• **Problem statement**
From the entries below, count the lines with "await". Write only the count.
─── Provided material
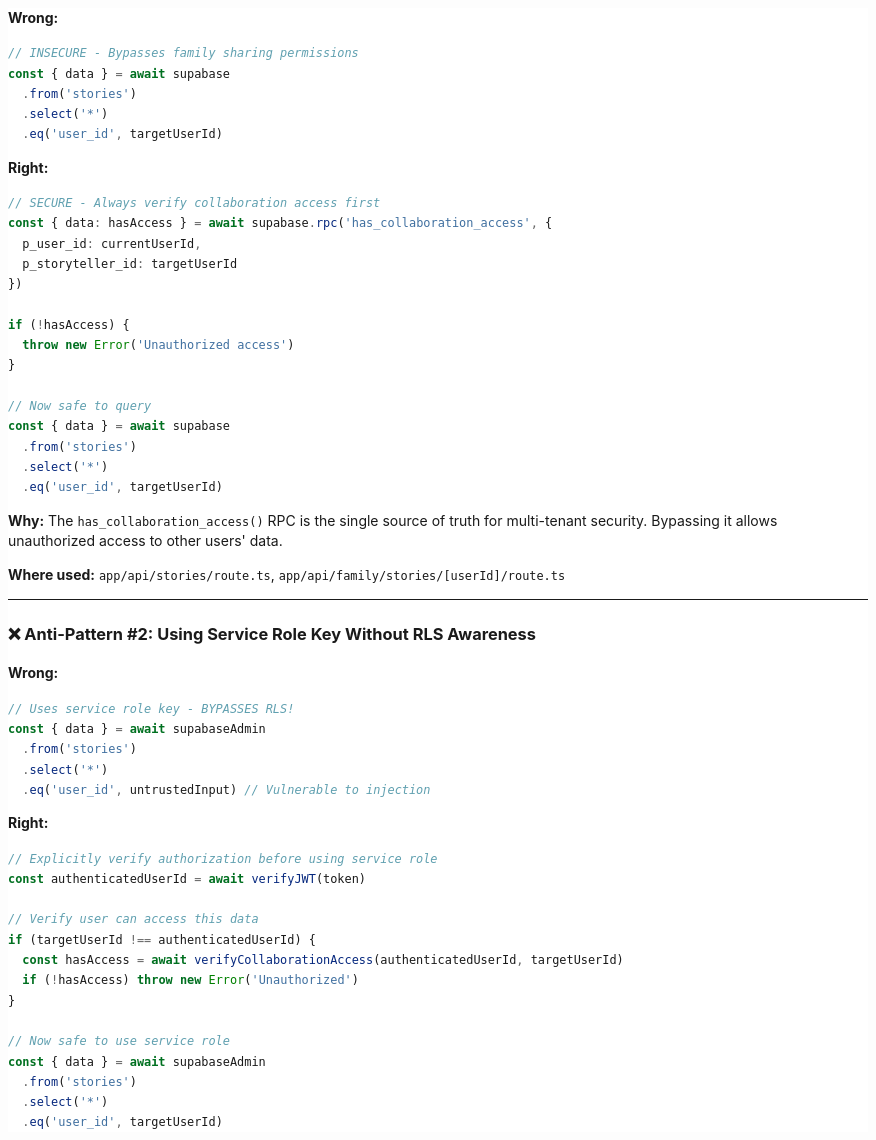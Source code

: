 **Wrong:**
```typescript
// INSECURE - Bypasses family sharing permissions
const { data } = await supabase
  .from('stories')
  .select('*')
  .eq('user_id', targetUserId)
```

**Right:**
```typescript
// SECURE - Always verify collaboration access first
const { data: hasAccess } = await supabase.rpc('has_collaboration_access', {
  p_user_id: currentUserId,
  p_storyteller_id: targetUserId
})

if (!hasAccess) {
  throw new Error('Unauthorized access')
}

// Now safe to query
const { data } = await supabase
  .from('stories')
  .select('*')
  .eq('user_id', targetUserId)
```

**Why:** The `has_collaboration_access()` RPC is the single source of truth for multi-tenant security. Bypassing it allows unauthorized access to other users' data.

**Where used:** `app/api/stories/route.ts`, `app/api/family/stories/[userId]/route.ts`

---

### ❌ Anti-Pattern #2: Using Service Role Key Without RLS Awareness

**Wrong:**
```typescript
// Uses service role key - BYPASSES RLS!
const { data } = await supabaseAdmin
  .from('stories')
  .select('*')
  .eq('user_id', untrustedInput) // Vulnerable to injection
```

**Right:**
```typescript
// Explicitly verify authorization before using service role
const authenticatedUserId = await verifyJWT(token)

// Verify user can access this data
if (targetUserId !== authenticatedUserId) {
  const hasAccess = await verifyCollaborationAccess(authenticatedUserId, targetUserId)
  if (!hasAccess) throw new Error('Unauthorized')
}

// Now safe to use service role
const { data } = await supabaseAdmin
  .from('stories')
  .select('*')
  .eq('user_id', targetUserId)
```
──────
─── Provided material
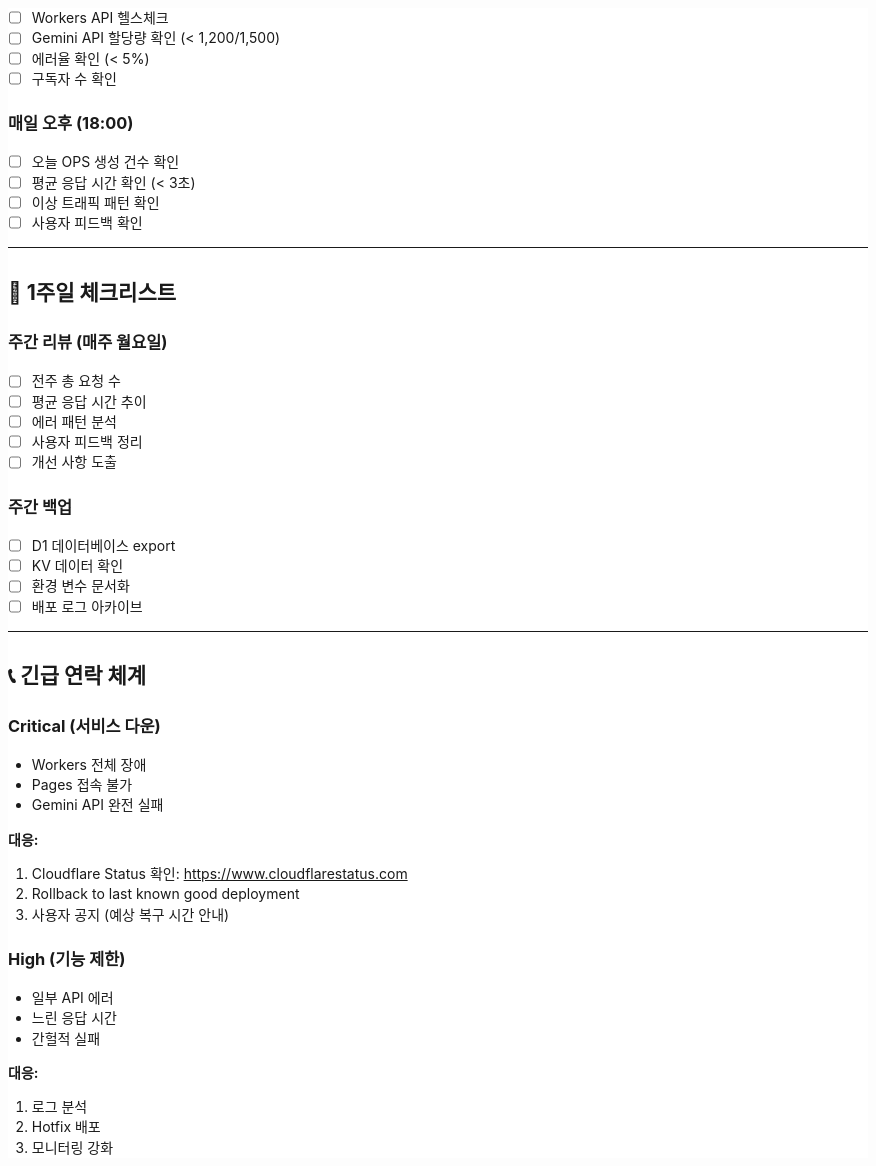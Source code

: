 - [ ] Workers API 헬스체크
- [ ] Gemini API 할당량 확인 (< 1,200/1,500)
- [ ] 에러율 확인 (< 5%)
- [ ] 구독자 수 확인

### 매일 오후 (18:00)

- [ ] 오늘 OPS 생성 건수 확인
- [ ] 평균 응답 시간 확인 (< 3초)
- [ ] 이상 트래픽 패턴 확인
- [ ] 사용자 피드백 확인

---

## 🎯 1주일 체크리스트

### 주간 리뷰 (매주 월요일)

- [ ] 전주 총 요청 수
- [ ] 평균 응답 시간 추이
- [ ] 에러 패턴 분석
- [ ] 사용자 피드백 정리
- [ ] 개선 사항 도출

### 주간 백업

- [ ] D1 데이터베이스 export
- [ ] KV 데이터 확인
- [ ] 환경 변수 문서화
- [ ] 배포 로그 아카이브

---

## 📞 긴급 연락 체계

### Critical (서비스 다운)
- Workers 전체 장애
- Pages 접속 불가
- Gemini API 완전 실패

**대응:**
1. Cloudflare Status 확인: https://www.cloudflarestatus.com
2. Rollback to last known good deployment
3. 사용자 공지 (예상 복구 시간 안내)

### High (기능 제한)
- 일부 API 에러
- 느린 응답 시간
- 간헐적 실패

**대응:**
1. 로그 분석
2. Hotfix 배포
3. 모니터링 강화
──────
• **Task result**
7